EXERCISE →
Show each line of the data below in which "attributes" occurs.

Records contained in a dataset
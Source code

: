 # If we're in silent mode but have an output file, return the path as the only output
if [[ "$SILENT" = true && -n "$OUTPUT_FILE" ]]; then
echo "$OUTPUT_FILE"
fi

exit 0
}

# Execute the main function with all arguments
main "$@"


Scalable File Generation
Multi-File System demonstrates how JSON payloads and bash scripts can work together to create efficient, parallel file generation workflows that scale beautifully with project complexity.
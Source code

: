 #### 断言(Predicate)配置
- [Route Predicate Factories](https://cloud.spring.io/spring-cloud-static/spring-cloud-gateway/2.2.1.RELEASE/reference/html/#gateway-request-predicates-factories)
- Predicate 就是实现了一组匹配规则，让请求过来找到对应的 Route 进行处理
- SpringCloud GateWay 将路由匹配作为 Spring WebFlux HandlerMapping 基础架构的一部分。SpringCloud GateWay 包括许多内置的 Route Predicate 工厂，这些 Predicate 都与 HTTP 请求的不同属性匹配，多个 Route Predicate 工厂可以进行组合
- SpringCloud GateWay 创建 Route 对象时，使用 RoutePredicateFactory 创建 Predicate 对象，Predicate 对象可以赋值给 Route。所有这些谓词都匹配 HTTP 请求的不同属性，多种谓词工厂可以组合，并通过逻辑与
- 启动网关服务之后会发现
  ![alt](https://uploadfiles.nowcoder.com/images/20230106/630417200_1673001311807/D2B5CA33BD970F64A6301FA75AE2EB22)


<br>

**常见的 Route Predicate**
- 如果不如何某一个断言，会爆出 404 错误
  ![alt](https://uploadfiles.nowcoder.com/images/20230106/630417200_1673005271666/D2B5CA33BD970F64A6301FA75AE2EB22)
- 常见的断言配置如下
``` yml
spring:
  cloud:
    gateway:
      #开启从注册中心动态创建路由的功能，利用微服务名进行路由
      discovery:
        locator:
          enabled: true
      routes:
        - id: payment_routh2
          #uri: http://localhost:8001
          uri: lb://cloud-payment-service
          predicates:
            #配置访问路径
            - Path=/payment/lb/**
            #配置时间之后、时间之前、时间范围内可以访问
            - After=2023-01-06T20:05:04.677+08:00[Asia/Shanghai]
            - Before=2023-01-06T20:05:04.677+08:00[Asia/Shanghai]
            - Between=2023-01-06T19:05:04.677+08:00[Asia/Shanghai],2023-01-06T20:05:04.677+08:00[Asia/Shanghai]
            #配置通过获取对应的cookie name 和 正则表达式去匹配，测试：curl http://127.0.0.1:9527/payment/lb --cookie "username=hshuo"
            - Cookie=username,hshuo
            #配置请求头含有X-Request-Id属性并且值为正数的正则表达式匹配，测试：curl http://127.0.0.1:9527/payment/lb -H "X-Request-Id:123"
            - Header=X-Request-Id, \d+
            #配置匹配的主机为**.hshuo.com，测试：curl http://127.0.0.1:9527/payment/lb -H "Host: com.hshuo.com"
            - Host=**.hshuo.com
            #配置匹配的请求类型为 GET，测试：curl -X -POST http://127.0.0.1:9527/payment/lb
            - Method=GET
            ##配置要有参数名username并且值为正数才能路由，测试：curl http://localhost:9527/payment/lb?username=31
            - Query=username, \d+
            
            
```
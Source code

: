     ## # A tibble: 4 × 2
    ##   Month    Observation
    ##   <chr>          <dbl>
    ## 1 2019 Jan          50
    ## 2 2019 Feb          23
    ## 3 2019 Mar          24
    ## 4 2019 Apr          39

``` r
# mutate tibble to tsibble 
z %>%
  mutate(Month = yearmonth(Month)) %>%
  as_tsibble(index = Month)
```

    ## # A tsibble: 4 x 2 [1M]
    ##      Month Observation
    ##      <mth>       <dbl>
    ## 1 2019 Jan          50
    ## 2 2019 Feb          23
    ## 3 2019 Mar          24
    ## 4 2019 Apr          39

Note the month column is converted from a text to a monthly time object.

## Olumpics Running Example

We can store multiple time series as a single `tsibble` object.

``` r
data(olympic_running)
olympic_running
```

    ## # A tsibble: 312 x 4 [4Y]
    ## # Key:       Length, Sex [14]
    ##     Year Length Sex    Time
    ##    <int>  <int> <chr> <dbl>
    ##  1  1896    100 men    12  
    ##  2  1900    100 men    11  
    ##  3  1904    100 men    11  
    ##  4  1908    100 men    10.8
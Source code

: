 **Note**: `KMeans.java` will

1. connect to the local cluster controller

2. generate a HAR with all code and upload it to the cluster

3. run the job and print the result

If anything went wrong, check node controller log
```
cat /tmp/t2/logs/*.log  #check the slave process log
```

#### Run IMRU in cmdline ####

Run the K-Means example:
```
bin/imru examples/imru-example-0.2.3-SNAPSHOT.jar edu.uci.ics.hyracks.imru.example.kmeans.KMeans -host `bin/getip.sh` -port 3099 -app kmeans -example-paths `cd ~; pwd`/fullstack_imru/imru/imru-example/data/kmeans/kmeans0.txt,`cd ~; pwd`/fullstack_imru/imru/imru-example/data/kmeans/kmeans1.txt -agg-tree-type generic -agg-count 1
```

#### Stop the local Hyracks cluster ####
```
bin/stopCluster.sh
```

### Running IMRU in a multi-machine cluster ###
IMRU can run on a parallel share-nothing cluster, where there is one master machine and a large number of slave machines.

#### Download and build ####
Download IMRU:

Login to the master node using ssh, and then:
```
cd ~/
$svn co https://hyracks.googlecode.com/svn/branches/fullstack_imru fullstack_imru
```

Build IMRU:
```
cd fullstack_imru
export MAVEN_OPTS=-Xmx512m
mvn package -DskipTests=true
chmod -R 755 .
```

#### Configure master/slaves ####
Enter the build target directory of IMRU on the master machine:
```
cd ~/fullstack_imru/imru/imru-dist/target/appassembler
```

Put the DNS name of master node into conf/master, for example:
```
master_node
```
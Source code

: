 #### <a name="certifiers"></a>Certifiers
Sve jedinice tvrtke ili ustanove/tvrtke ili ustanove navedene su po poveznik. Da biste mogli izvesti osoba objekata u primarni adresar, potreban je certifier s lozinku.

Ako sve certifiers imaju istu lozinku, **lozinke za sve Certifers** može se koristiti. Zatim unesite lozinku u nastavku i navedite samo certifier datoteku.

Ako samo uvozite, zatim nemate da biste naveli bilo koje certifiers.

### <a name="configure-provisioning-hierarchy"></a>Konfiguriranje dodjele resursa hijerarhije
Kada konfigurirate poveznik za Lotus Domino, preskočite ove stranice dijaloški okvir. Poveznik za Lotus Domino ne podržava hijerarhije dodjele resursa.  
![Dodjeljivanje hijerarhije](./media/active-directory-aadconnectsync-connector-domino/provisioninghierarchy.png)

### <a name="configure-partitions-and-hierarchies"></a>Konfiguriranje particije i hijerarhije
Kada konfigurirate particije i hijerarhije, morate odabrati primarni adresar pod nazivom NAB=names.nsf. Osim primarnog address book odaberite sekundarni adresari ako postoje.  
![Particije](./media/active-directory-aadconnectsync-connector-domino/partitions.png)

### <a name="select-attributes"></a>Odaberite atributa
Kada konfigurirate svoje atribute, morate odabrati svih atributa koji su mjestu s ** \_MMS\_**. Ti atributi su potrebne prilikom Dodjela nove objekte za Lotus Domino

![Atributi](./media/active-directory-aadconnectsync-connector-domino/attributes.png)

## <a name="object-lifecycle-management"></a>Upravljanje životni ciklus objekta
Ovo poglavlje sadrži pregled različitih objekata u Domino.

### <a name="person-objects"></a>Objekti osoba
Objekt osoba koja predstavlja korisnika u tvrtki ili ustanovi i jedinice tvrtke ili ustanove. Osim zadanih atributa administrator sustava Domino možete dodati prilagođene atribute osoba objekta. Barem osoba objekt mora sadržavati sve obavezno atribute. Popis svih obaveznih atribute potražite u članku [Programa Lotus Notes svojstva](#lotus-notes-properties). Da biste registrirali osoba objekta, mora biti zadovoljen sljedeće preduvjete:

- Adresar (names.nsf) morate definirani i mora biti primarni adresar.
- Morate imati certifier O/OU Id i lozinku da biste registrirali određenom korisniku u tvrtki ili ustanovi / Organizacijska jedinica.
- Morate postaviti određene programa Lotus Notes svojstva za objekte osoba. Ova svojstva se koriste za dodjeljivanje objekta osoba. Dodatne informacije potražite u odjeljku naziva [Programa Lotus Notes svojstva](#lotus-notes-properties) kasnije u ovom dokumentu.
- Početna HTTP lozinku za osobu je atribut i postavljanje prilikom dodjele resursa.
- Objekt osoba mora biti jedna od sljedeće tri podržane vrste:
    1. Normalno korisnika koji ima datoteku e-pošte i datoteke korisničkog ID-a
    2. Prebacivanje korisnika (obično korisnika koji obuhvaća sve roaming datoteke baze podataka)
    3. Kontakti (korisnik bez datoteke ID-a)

SOLUTION TO THIS EXERCISE →
### <a name="select-attributes"></a>Odaberite atributa
![Atributi](./media/active-directory-aadconnectsync-connector-domino/attributes.png)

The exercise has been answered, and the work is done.